My rating: 5 of 5 stars
Generation Manifestation starts with a very Divergent vibe. Caitlin Feral is preparing for her Final Testing - if she doesn't Manifest now, she'll be assigned a boring (or maybe dangerous) adult job, based on her aptitude scores. There's no room for standing out, for pursuing your own interests, if you're not a Supergenic.
So Caitlin wants to Manifest. She wants it so desperately that she's already tried to fake her way through earlier tests, earning herself some renown amongst the testers. Normand Bamford is the rich, weird guy in class - super rich, super smart, but also super weird. And on this final Testing Day, Normand makes Caitlin promise that she'll survive the Testing - and then later sneaks her a contraband comic book that ends up changing the course of her life.
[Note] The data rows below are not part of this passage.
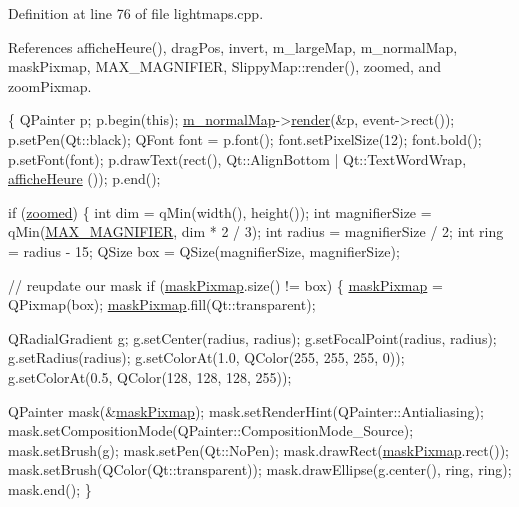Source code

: Definition at line 76 of file lightmaps.\-cpp.



References affiche\-Heure(), drag\-Pos, invert, m\-\_\-large\-Map, m\-\_\-normal\-Map, mask\-Pixmap, M\-A\-X\-\_\-\-M\-A\-G\-N\-I\-F\-I\-E\-R, Slippy\-Map\-::render(), zoomed, and zoom\-Pixmap.


\begin{DoxyCode}
\{
    QPainter p;
    p.begin(\textcolor{keyword}{this});
    \hyperlink{classLightMaps_a62539ec15fdc3559461cfa5b80ed3f84}{m\_normalMap}->\hyperlink{classSlippyMap_ada1e00e2870d0fdeb70c037b3222a0ad}{render}(&p, event->rect());
    p.setPen(Qt::black);
    QFont font = p.font();
    font.setPixelSize(12);
    font.bold();
    p.setFont(font);
    p.drawText(rect(),  Qt::AlignBottom | Qt::TextWordWrap, \hyperlink{classLightMaps_a4ba4104b6f73f5887227075c38ae8a7c}{afficheHeure}
      ());
    p.end();

    \textcolor{keywordflow}{if} (\hyperlink{classLightMaps_a3ecc8b8c64dfe20dd5bdfc7974ac48e3}{zoomed}) \{
        \textcolor{keywordtype}{int} dim = qMin(width(), height());
        \textcolor{keywordtype}{int} magnifierSize = qMin(\hyperlink{lightmaps_8cpp_a51ac6ea721e00a4f2396493f9517b9e5}{MAX\_MAGNIFIER}, dim * 2 / 3);
        \textcolor{keywordtype}{int} radius = magnifierSize / 2;
        \textcolor{keywordtype}{int} ring = radius - 15;
        QSize box = QSize(magnifierSize, magnifierSize);

        \textcolor{comment}{// reupdate our mask}
        \textcolor{keywordflow}{if} (\hyperlink{classLightMaps_a3a24ed88ec215d755ab8a2255b61ebf0}{maskPixmap}.size() != box) \{
            \hyperlink{classLightMaps_a3a24ed88ec215d755ab8a2255b61ebf0}{maskPixmap} = QPixmap(box);
            \hyperlink{classLightMaps_a3a24ed88ec215d755ab8a2255b61ebf0}{maskPixmap}.fill(Qt::transparent);

            QRadialGradient g;
            g.setCenter(radius, radius);
            g.setFocalPoint(radius, radius);
            g.setRadius(radius);
            g.setColorAt(1.0, QColor(255, 255, 255, 0));
            g.setColorAt(0.5, QColor(128, 128, 128, 255));

            QPainter mask(&\hyperlink{classLightMaps_a3a24ed88ec215d755ab8a2255b61ebf0}{maskPixmap});
            mask.setRenderHint(QPainter::Antialiasing);
            mask.setCompositionMode(QPainter::CompositionMode\_Source);
            mask.setBrush(g);
            mask.setPen(Qt::NoPen);
            mask.drawRect(\hyperlink{classLightMaps_a3a24ed88ec215d755ab8a2255b61ebf0}{maskPixmap}.rect());
            mask.setBrush(QColor(Qt::transparent));
            mask.drawEllipse(g.center(), ring, ring);
            mask.end();
        \}


\end{DoxyCode}
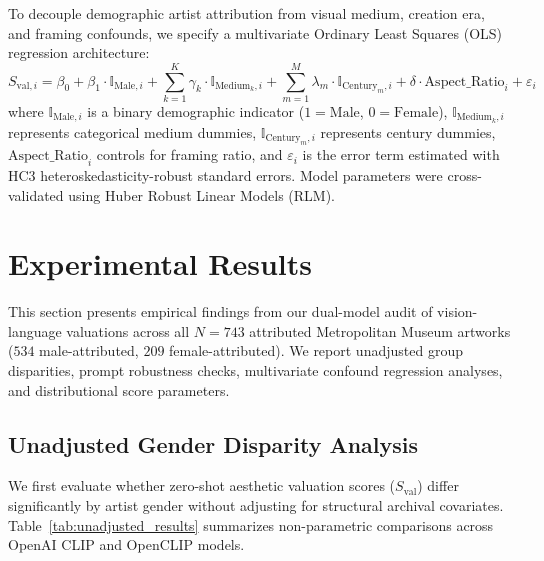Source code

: \documentclass[pdflatex,sn-mathphys-num]{sn-jnl}%
\theoremstyle{thmstyleone}%
\theoremstyle{thmstyletwo}%
\theoremstyle{thmstylethree}%
\begin{document}
To decouple demographic artist attribution from visual medium, creation era, and framing confounds, we specify a multivariate Ordinary Least Squares (OLS) regression architecture:
\begin{equation}
S_{\text{val}, i} = \beta_0 + \beta_1 \cdot \mathbb{I}_{\text{Male}, i} + \sum_{k=1}^{K} \gamma_k \cdot \mathbb{I}_{\text{Medium}_{k}, i} + \sum_{m=1}^{M} \lambda_m \cdot \mathbb{I}_{\text{Century}_{m}, i} + \delta \cdot \text{Aspect\_Ratio}_i + \varepsilon_i
\end{equation}
where $\mathbb{I}_{\text{Male}, i}$ is a binary demographic indicator ($1 = \text{Male}$, $0 = \text{Female}$), $\mathbb{I}_{\text{Medium}_{k}, i}$ represents categorical medium dummies, $\mathbb{I}_{\text{Century}_{m}, i}$ represents century dummies, $\text{Aspect\_Ratio}_i$ controls for framing ratio, and $\varepsilon_i$ is the error term estimated with HC3 heteroskedasticity-robust standard errors. Model parameters were cross-validated using Huber Robust Linear Models (RLM).


\section{Experimental Results}
\label{sec:results}

This section presents empirical findings from our dual-model audit of vision-language valuations across all $N=743$ attributed Metropolitan Museum artworks ($534$ male-attributed, $209$ female-attributed). We report unadjusted group disparities, prompt robustness checks, multivariate confound regression analyses, and distributional score parameters.

\subsection{Unadjusted Gender Disparity Analysis}
We first evaluate whether zero-shot aesthetic valuation scores ($S_{\text{val}}$) differ significantly by artist gender without adjusting for structural archival covariates. Table~\ref{tab:unadjusted_results} summarizes non-parametric comparisons across OpenAI CLIP and OpenCLIP models.
\end{document}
Like all dystopian and post-apocalyptic books, nothing is as they seem. The X-men type Genetic Wars did not just result in superheroes, or Supergenics, as they're called. They also resulted in weird mutations and beasts who now roam the wastelands outside - which the Supergenics in Jupitar City protect the squalid human boroughs as part of the treaty. But the treaty - and rules - are unfair, and it's only the humans who are truly sacrificing themselves. The status quo may seem to work for now, but the system is broken - and since this is a YA coming-of-age book, it's up to the teens to rebel and break the world, before reshaping it into something better. Not the popular, Supergenic teens though. But the misfits like Caitlin, the weirdos like Normand, and of course, the good-looking popular jock boyfriend ones like Bradie Lopez Nettle who stays by Caitlin even at her worst.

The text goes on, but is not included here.